____ Dataset excerpts

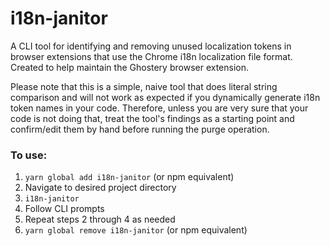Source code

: # i18n-janitor

A CLI tool for identifying and removing unused localization tokens in browser extensions that use the Chrome i18n localization file format.
Created to help maintain the Ghostery browser extension.

Please note that this is a simple, naive tool that does literal
string comparison and will not work as expected if you dynamically
generate i18n token names in your code. Therefore, unless you are
very sure that your code is not doing that, treat the tool's findings
as a starting point and confirm/edit them by hand before running the purge operation.

### To use:
1. `yarn global add i18n-janitor` (or npm equivalent)
2. Navigate to desired project directory
3. `i18n-janitor`
4. Follow CLI prompts
5. Repeat steps 2 through 4 as needed
6. `yarn global remove i18n-janitor` (or npm equivalent)
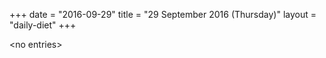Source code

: +++
date = "2016-09-29"
title = "29 September 2016 (Thursday)"
layout = "daily-diet"
+++


\<no entries\>
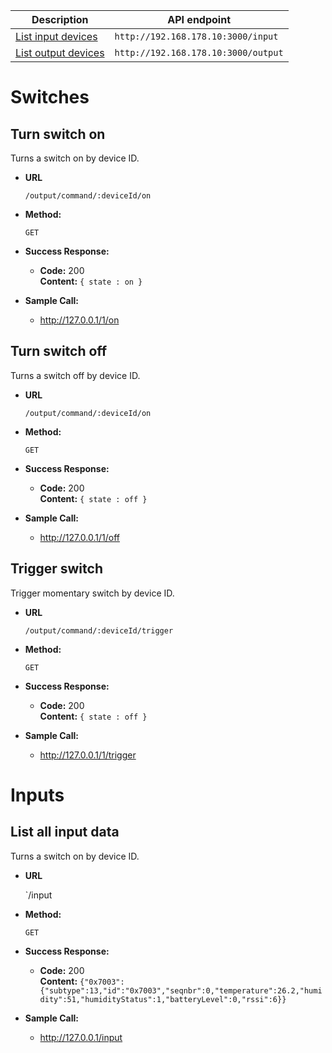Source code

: |Description | API endpoint |
|--------------------------------------|-----------------------------------------
| [List input devices](api-input.md)   | `http://192.168.178.10:3000/input`     |
| [List output devices](api-output.md) | `http://192.168.178.10:3000/output`    |


# Switches

**Turn switch on**
----
  Turns a switch on by device ID.

* **URL**

  `/output/command/:deviceId/on`

* **Method:**

  `GET`
  
* **Success Response:**

  * **Code:** 200 <br />
    **Content:** `{ state : on }`
 
* **Sample Call:**

  * http://127.0.0.1/1/on



**Turn switch off**
----
  Turns a switch off by device ID.

* **URL**

  `/output/command/:deviceId/on`

* **Method:**

  `GET`
  
* **Success Response:**

  * **Code:** 200 <br />
    **Content:** `{ state : off }`
 
* **Sample Call:**

  * http://127.0.0.1/1/off



**Trigger switch**
----
  Trigger momentary switch by device ID.

* **URL**

  `/output/command/:deviceId/trigger`

* **Method:**

  `GET`
  
* **Success Response:**

  * **Code:** 200 <br />
    **Content:** `{ state : off }`
 
* **Sample Call:**

  * http://127.0.0.1/1/trigger


# Inputs

**List all input data**
----
  Turns a switch on by device ID.

* **URL**

  `/input

* **Method:**

  `GET`
  
* **Success Response:**

  * **Code:** 200 <br />
    **Content:** `{"0x7003":{"subtype":13,"id":"0x7003","seqnbr":0,"temperature":26.2,"humidity":51,"humidityStatus":1,"batteryLevel":0,"rssi":6}}`
 
* **Sample Call:**

  * http://127.0.0.1/input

________

What is being asked:
Find and copy each line of the material that holds the word "global".

Exercise output:
1. `yarn global add i18n-janitor` (or npm equivalent)
6. `yarn global remove i18n-janitor` (or npm equivalent)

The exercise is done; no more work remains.